First up, we have Cold Fire, the second in a trilogy following Cold Magic, which I didn't entirely love, but by the end, I wanted more. Why didn't I absolutely love Cold Magic? It starts off very slow, but that slowness does end up paying off because by the end, I actually care about the characters and was frustrated with their actions! I am not sure if the Cold books are classified as YA, but they read like it, except perhaps that's why I thought it should be moving quicker?
Because an actual YA would have covered more ground in far less pages. However, I can't wait to see what the characters are up to.
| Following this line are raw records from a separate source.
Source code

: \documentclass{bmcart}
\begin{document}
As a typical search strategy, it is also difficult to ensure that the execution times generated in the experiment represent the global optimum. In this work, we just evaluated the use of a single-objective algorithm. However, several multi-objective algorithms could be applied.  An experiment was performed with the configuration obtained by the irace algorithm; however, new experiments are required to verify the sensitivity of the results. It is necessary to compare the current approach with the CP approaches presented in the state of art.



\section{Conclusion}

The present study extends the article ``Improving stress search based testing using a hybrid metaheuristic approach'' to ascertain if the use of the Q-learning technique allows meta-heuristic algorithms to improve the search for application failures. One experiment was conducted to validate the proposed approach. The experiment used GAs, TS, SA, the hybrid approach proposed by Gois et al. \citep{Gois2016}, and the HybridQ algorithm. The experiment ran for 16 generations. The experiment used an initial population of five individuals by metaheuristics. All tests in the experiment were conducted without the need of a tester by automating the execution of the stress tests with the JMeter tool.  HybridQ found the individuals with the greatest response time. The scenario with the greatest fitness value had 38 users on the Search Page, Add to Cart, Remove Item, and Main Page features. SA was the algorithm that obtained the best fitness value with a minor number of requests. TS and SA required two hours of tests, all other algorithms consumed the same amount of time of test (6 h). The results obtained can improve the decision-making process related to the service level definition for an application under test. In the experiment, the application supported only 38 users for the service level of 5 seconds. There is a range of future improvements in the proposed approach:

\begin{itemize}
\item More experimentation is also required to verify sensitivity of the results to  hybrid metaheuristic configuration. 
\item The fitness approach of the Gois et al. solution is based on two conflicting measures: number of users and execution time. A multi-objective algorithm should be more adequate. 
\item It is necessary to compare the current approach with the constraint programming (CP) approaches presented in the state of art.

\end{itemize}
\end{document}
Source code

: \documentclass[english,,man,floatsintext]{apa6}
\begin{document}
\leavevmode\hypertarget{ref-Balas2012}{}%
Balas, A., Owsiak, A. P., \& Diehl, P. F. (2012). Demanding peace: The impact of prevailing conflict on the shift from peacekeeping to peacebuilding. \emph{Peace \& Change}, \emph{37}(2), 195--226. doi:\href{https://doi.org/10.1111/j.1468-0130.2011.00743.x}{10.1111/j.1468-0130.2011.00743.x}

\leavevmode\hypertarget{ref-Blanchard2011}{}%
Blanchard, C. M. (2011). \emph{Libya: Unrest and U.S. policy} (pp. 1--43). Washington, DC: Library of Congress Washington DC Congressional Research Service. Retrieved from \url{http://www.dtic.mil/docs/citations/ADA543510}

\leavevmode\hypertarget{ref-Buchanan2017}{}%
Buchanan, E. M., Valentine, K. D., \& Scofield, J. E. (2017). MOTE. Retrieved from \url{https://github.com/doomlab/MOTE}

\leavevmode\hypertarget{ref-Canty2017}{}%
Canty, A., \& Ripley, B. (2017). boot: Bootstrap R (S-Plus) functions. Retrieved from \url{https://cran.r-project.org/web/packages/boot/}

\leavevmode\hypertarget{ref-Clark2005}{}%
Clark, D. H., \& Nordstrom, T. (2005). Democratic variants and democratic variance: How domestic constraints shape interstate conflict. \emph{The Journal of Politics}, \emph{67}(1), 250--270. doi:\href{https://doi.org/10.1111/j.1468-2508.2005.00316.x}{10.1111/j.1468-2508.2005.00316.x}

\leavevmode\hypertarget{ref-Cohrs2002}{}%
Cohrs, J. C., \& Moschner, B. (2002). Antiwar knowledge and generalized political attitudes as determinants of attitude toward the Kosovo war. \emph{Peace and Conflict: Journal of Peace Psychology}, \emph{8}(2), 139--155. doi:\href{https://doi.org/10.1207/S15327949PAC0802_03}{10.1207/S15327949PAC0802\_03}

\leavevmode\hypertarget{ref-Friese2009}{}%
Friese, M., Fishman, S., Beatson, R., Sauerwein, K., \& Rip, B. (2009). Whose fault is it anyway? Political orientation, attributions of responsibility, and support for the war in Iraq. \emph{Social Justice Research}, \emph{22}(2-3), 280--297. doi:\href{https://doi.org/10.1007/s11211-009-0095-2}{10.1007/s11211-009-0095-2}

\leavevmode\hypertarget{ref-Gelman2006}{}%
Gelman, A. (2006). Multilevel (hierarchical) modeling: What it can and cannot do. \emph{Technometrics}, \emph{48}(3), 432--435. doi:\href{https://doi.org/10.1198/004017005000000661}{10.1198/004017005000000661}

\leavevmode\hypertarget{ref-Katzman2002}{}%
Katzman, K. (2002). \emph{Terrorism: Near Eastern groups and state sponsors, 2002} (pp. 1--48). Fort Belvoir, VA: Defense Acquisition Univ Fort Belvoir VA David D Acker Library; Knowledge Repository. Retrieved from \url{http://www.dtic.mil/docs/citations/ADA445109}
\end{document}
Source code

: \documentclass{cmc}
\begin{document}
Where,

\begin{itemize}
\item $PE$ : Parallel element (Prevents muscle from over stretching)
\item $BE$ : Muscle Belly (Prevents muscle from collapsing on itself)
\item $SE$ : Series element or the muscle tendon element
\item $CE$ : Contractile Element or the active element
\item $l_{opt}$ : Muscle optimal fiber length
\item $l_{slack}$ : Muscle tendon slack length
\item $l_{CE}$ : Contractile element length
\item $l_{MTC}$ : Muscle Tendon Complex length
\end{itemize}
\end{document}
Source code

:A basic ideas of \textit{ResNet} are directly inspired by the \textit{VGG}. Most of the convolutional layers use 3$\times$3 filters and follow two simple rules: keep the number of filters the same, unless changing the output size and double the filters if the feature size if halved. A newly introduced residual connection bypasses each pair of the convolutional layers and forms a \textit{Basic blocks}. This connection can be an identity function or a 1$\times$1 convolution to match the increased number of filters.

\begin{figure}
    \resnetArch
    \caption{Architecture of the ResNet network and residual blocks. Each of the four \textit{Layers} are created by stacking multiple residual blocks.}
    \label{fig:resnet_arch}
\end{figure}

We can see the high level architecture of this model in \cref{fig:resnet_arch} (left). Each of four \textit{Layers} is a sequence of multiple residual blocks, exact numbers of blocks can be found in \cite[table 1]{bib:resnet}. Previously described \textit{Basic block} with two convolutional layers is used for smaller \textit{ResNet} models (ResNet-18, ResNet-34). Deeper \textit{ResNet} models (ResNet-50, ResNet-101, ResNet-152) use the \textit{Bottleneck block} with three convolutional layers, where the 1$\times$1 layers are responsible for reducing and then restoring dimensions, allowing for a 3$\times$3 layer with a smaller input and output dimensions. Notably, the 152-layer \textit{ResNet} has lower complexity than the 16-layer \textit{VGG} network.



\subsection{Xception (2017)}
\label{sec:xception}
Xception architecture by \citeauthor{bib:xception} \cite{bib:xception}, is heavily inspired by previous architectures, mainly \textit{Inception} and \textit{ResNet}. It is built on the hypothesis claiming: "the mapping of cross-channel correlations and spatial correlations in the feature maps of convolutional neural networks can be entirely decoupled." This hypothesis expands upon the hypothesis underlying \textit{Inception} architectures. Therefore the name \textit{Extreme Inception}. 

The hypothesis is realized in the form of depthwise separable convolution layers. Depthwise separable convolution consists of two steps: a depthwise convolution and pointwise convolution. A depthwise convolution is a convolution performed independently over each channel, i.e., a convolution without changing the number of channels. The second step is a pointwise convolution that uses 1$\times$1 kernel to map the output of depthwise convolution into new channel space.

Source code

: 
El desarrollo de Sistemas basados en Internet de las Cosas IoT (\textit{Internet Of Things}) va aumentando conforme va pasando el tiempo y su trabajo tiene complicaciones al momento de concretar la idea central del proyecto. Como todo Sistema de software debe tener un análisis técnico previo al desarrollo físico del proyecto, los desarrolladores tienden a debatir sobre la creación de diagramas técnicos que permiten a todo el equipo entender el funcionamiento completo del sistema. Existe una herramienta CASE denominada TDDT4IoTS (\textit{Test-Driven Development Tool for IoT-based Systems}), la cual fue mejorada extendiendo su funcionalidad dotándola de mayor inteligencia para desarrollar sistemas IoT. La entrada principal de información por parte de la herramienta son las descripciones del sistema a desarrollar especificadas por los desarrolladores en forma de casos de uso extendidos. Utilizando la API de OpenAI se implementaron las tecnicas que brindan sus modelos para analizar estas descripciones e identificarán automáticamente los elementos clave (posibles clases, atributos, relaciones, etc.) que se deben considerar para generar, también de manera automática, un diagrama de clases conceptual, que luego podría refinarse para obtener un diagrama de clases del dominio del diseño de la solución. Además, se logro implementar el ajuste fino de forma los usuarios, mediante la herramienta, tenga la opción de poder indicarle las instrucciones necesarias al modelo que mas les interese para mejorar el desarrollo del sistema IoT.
One Salt Sea is presumably not a good place to start in the October Daye series because let's face it, a TON has already happened and there has been so much in the way of world building. I can't say I'm super excited about the pairing teased in the preview chapter at the end of the previous book, but this is billed as a long series, so I am willing to wait! (But not that long! I am impatient). Don't you love how extremely vague I'm being? But as that's the fun of the novels I don't want to accidentally spoil anything.
Next up is Hellbent, the follow-up to Priest's Bloodshot and which has been overshadowed in hype by Ganymede, but while I did end up liking Dreadnought, I confess I never finished Boneshaker. Hellbent apparently starts off in Seattle (I say apparently because one of my least favorite elements of Bloodshot was that it doesn't distinguish the city early on and the first mention of any Seattle landmark is on about page 40, and I lived in Seattle for a bit and it really doesn't capture the city. However, it is nice to see an urban fantasy actually in Seattle--but I want there to be monsters lurking under the bridges of Fremont, you know?), and reprises with the same cast of characters. Which, is why this is fast becoming one of the urban fantasy series I actually seek out and buy--because the characters, bar the lead, are very interesting. However, I don't buy the lead as the age she says she is--potential twist, maybe she's lying? but the other characters have the potential to become even more interesting if they break out of the unrealized and kind of annoying lead character's shadow.
New Neal Stephenson. I will be reading it, regardless of whether or not I
have any interest in online gaming (spoilers: I don't).